Three Kurosawa films, a late 40’s classic and a Best Actor performance…..
Dodes’Ka-Den – 7.5/10 (An essential film from the late period of one of cinemas true masters Akira Kurosawa. His first shot in color, this film examines the struggles of people living in the slums in the outskirts of Tokyo. Each person in the film has their own dreams and ideas on how to make it through the hard times including a father and son who both have vivid images of how their house would look and a young man who imagines every day that he is driving a train. This film is very different in tone but is still strikingly Kurosawa at the heart as each characters story unravels. I wouldn’t recommend starting with this film if it is your first viewing of his work, but would recommend it to those who will take the time and read about all that happened just before, during and after the filming of this movie.)
Ran – 9.0/10 (I have had a fondness for Kurosawa’s non-samurai films lately, but this movie was a great return to his bread and butter. Ran is Kurosawa’s take on Shakespeare’s “King Lear” and his take is brilliant. To what lengths will a father go to maintain his family, keep his pride and ultimately what sacrifices will each character have to make before the last drop of blood is shed. This is Kurosawa’s last epic film and it is in brilliant surreal color and of grand scale. A must watch for cinephiles.)
No Regrets For Our Youth – 6.5/10 (Part of Criterion’s “Postwar Kurosawa” collection this film reflects a director still finding his way after the end of WW II. A very human piece, the film follows the transformation of a young woman from one side of life in a quiet conservative home to fully blossoming in her finding life for herself. The film struggles a little with pacing as there are one too many insignificant scenes that take away from the story, but the core is very solid.)
The Bicycle Thief – 6.5/10 (1948 cinema classic that depicts post WW II depression in Italy and the great lengths a man will go to get his stolen bicycle back so that he can get back to providing for his family. This film failed to make an emotional impact on me as I never felt a connection to the struggle. It seemed like a little bit of a flimsy premise to spend so much time looking for one bicycle when they all looked the same. While I understand the importance of the bicycle to his families well being, I just never felt that close relationship with his life. Chalk it up to me being crabby but this film was mild entertainment.)
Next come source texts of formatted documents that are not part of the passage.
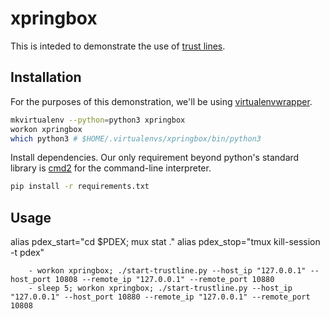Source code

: # xpringbox

This is inteded to demonstrate the use of [trust lines](https://developers.ripple.com/trust-lines-and-issuing.html).

## Installation

For the purposes of this demonstration, we'll be using [virtualenvwrapper](https://virtualenvwrapper.readthedocs.io/en/latest/). 

```bash
mkvirtualenv --python=python3 xpringbox
workon xpringbox
which python3 # $HOME/.virtualenvs/xpringbox/bin/python3
```

Install dependencies. Our only requirement beyond python's standard library is [cmd2](https://github.com/python-cmd2/cmd2) for the command-line interpreter.

```bash
pip install -r requirements.txt
```

## Usage

alias pdex_start="cd $PDEX; mux stat ."
alias pdex_stop="tmux kill-session -t pdex"

        - workon xpringbox; ./start-trustline.py --host_ip "127.0.0.1" --host_port 10808 --remote_ip "127.0.0.1" --remote_port 10880
        - sleep 5; workon xpringbox; ./start-trustline.py --host_ip "127.0.0.1" --host_port 10880 --remote_ip "127.0.0.1" --remote_port 10808
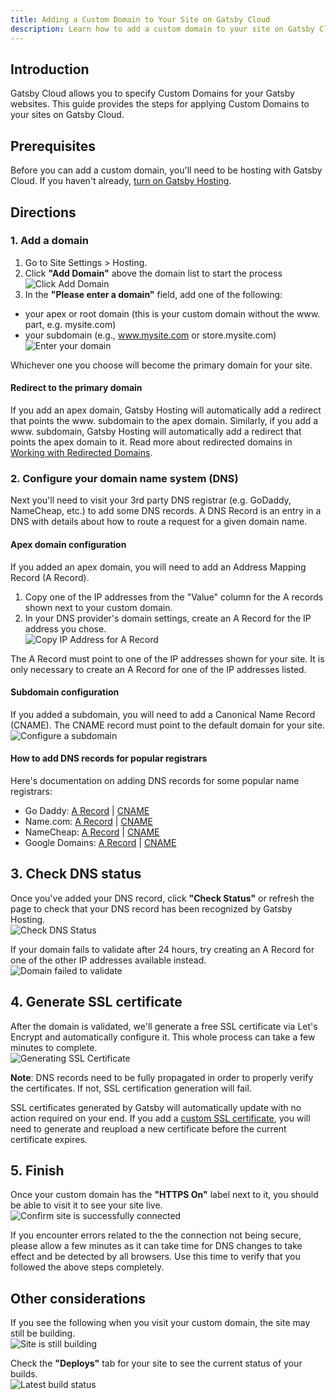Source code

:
 ```yaml
---
title: Adding a Custom Domain to Your Site on Gatsby Cloud
description: Learn how to add a custom domain to your site on Gatsby Cloud
---
```


## Introduction

Gatsby Cloud allows you to specify Custom Domains for your Gatsby websites. This guide provides the steps for applying Custom Domains to your sites on Gatsby Cloud.

## Prerequisites

Before you can add a custom domain, you'll need to be hosting with Gatsby Cloud. If you haven't already, [turn on Gatsby Hosting](https://support.gatsbyjs.com/hc/en-us/articles/360061641114).

## Directions

### 1. Add a domain

1. Go to Site Settings > Hosting.
1. Click **"Add Domain"** above the domain list to start the process  
   ![Click Add Domain](../../images/click-add-domain.png)
1. In the **"Please enter a domain"** field, add one of the following:

- your apex or root domain (this is your custom domain without the www. part, e.g. mysite.com)
- your subdomain (e.g., www.mysite.com or store.mysite.com)  
  ![Enter your domain](../../images/hosting-domain-modal.png)

Whichever one you choose will become the primary domain for your site.

#### Redirect to the primary domain

If you add an apex domain, Gatsby Hosting will automatically add a redirect that points the www. subdomain to the apex domain. Similarly, if you add a www. subdomain, Gatsby Hosting will automatically add a redirect that points the apex domain to it. Read more about redirected domains in [Working with Redirected Domains](https://support.gatsbyjs.com/hc/en-us/articles/1500003051241).

### 2. Configure your domain name system (DNS)

Next you'll need to visit your 3rd party DNS registrar (e.g. GoDaddy, NameCheap, etc.) to add some DNS records. A DNS Record is an entry in a DNS with details about how to route a request for a given domain name.

#### Apex domain configuration

If you added an apex domain, you will need to add an Address Mapping Record (A Record).

1. Copy one of the IP addresses from the "Value" column for the A records shown next to your custom domain.
1. In your DNS provider's domain settings, create an A Record for the IP address you chose.  
   ![Copy IP Address for A Record](../../images/copy-ip-address-for-a-record.png)

The A Record must point to one of the IP addresses shown for your site. It is only necessary to create an A Record for one of the IP addresses listed.

#### Subdomain configuration

If you added a subdomain, you will need to add a Canonical Name Record (CNAME). The CNAME record must point to the default domain for your site.  
![Configure a subdomain](../../images/configure-subdomain.png)

#### How to add DNS records for popular registrars

Here's documentation on adding DNS records for some popular name registrars:

- Go Daddy: [A Record](https://www.godaddy.com/help/add-an-a-record-19238) | [CNAME](https://www.godaddy.com/help/add-a-cname-record-19236)
- Name.com: [A Record](https://www.namecheap.com/support/knowledgebase/article.aspx/319/2237/how-can-i-set-up-an-a-address-record-for-my-domain/) | [CNAME](https://www.namecheap.com/support/knowledgebase/article.aspx/9646/2237/how-to-create-a-cname-record-for-your-domain/)
- NameCheap: [A Record](https://www.name.com/support/articles/115004893508-Adding-an-A-record) | [CNAME](https://www.name.com/support/articles/115004895548-Adding-a-CNAME-Record)
- Google Domains: [A Record](https://support.google.com/a/answer/2579934?hl=en&ref_topic=2721296) | [CNAME](https://support.google.com/a/answer/47283)

## 3. Check DNS status

Once you've added your DNS record, click **"Check Status"** or refresh the page to check that your DNS record has been recognized by Gatsby Hosting.  
![Check DNS Status](../../images/check-domain-status.png)

If your domain fails to validate after 24 hours, try creating an A Record for one of the other IP addresses available instead.  
![Domain failed to validate](../../images/domain-validation-failed.png)

## 4. Generate SSL certificate

After the domain is validated, we'll generate a free SSL certificate via Let's Encrypt and automatically configure it. This whole process can take a few minutes to complete.  
![Generating SSL Certificate](../../images/generate-ssl-certificate.png)

**Note**: DNS records need to be fully propagated in order to properly verify the certificates. If not, SSL certification generation will fail.

SSL certificates generated by Gatsby will automatically update with no action required on your end. If you add a [custom SSL certificate](https://support.gatsbyjs.com/hc/en-us/articles/1500003044001-Adding-a-Custom-SSL-Certificate), you will need to generate and reupload a new certificate before the current certificate expires.

## 5. Finish

Once your custom domain has the **"HTTPS On"** label next to it, you should be able to visit it to see your site live.  
![Confirm site is successfully connected](../../images/confirm-site-is-connected.png)

If you encounter errors related to the the connection not being secure, please allow a few minutes as it can take time for DNS changes to take effect and be detected by all browsers. Use this time to verify that you followed the above steps completely.

## Other considerations

If you see the following when you visit your custom domain, the site may still be building.  
![Site is still building](../../images/site-is-still-building.png)

Check the **"Deploys"** tab for your site to see the current status of your builds.  
![Latest build status](../../images/see-latest-build-status.png)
My Left Foot – 8.5/10 (I am sorry Christy Brown, for taking this long to see your movie. Daniel Day Lewis gave a hell of a performance as the lead character Christy Brown who suffers from cerebral palsy and only has total control of his left foot. A young Christy is branded mentally disabled because of his condition and he struggles to prove to everyone that he is mentally able despite his appearance. His emotion is poured into his painting and as a viewer you are emotionally ravaged as you watch him stumble to find love outside of his family. The ending of this film is the only reason I have not rated it higher, it felt a little cheesy with the way it is presented, but that minor flaw can’t shadow a great film.)